About this task:
Although the data below holds other lines too, output only those from the line with "California's budget crisis." up to and including the line with "block diagram of", exactly as they appear.

(Records shown begins)

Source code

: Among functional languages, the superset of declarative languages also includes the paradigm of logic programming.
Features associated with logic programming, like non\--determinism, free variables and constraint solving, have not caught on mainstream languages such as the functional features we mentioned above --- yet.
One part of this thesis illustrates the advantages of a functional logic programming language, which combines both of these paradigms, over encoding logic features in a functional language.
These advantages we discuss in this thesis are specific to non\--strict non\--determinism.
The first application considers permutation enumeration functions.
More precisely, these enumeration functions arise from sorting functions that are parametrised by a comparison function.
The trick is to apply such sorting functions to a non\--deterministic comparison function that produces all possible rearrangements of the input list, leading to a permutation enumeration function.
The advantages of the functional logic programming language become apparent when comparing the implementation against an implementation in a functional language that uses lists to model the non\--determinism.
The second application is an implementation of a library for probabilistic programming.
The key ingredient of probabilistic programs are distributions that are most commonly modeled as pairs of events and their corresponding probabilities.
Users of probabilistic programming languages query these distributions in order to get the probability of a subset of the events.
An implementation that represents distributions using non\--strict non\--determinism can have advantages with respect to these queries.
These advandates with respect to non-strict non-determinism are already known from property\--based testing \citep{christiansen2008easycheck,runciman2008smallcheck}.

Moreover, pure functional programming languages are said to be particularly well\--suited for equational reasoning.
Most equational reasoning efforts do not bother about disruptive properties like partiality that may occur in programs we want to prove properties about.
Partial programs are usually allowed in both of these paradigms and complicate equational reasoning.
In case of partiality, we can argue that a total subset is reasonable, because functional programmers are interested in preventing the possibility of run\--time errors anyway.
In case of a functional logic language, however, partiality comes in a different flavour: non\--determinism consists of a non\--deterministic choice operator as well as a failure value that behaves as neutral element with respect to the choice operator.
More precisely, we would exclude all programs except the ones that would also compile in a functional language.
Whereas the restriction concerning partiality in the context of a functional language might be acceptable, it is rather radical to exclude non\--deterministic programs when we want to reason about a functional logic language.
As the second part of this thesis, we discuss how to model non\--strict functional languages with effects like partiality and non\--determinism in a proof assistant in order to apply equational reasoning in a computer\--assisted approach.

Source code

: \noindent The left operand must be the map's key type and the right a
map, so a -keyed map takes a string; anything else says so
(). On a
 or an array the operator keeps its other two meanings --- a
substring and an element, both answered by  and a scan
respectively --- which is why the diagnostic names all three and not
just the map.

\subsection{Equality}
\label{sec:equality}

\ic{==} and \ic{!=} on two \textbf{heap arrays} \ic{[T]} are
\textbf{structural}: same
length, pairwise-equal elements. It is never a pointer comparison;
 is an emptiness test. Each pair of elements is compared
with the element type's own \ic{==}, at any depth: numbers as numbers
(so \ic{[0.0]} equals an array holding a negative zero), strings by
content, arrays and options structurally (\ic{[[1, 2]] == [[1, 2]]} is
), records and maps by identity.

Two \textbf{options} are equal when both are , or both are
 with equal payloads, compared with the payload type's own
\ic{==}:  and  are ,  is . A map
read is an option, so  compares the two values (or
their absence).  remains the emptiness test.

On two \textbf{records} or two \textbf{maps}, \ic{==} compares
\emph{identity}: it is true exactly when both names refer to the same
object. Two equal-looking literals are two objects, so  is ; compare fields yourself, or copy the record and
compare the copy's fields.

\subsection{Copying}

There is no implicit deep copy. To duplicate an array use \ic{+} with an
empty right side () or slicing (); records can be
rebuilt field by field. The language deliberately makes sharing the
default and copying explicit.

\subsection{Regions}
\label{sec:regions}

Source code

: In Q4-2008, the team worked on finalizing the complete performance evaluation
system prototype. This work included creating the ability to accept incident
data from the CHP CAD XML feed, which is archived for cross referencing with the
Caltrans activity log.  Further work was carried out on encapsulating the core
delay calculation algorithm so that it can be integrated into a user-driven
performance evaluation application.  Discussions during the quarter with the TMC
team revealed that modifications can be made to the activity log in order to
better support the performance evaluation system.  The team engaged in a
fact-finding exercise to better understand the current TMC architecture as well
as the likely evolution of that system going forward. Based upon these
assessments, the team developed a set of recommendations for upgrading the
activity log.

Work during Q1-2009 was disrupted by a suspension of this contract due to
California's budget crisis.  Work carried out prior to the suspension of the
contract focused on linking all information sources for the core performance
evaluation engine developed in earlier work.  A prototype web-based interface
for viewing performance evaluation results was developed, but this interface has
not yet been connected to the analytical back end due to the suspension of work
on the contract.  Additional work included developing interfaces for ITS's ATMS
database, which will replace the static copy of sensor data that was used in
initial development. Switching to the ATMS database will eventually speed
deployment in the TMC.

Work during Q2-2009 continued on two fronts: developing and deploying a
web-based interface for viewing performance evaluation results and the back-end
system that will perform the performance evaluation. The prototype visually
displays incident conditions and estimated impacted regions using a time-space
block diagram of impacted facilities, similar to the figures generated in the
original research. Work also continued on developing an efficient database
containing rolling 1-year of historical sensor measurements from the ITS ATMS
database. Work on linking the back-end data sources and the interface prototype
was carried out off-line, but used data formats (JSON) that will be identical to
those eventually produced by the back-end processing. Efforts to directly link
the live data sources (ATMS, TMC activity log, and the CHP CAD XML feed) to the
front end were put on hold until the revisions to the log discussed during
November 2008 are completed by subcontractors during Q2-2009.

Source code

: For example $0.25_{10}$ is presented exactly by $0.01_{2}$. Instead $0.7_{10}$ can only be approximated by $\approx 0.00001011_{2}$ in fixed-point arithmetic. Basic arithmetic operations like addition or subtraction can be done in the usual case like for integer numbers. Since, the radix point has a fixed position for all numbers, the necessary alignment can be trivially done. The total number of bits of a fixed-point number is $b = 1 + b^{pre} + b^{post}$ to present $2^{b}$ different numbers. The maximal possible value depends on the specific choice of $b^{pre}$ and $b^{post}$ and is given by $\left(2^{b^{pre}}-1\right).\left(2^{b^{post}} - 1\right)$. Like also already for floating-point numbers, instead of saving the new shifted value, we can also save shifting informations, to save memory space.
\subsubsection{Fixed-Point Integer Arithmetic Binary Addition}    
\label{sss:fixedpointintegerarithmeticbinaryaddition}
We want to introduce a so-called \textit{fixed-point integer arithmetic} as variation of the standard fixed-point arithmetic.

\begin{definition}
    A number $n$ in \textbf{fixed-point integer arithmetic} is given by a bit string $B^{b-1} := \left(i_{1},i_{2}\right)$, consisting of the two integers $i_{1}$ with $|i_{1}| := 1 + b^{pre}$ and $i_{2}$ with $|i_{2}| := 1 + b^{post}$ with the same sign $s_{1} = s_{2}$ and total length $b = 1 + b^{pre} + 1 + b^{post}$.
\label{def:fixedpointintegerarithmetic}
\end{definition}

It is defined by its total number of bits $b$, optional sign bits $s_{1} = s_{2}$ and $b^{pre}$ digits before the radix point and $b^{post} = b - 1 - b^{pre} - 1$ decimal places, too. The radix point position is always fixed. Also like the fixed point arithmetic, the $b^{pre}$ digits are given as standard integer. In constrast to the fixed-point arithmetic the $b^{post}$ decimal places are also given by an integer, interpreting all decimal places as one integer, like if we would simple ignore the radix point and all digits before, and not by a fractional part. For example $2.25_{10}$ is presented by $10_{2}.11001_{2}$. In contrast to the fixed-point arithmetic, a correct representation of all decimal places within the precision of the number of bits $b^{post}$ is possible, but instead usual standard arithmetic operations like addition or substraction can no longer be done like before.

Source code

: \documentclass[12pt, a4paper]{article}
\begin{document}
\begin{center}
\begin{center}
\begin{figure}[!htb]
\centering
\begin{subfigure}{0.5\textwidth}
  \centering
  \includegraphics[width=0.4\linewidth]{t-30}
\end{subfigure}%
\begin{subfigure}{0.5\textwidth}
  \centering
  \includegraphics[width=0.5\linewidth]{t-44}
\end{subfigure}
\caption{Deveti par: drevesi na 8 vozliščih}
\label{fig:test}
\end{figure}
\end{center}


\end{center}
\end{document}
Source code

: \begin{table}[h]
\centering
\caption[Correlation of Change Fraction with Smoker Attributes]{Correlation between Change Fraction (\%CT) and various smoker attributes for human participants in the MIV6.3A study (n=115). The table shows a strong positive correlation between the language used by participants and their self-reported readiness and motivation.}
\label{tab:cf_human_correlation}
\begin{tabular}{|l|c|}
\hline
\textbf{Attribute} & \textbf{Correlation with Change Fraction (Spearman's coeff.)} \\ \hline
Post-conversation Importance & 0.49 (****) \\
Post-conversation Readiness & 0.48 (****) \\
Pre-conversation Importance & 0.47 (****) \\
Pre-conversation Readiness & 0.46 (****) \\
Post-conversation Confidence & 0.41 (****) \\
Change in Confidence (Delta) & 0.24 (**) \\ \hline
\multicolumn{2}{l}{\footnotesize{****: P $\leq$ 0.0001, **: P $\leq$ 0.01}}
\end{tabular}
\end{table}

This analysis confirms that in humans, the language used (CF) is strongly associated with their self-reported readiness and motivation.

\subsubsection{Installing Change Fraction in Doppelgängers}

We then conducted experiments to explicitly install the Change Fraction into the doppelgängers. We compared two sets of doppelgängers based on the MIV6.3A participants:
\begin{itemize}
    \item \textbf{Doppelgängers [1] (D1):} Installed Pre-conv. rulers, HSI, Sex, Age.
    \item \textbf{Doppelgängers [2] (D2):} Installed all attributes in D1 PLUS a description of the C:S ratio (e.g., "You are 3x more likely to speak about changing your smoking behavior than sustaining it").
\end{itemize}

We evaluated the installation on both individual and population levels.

(Records shown ends)

Expected output:
California's budget crisis.  Work carried out prior to the suspension of the
contract focused on linking all information sources for the core performance
evaluation engine developed in earlier work.  A prototype web-based interface
for viewing performance evaluation results was developed, but this interface has
not yet been connected to the analytical back end due to the suspension of work
on the contract.  Additional work included developing interfaces for ITS's ATMS
database, which will replace the static copy of sensor data that was used in
initial development. Switching to the ATMS database will eventually speed
deployment in the TMC.

Work during Q2-2009 continued on two fronts: developing and deploying a
web-based interface for viewing performance evaluation results and the back-end
system that will perform the performance evaluation. The prototype visually
displays incident conditions and estimated impacted regions using a time-space
block diagram of impacted facilities, similar to the figures generated in the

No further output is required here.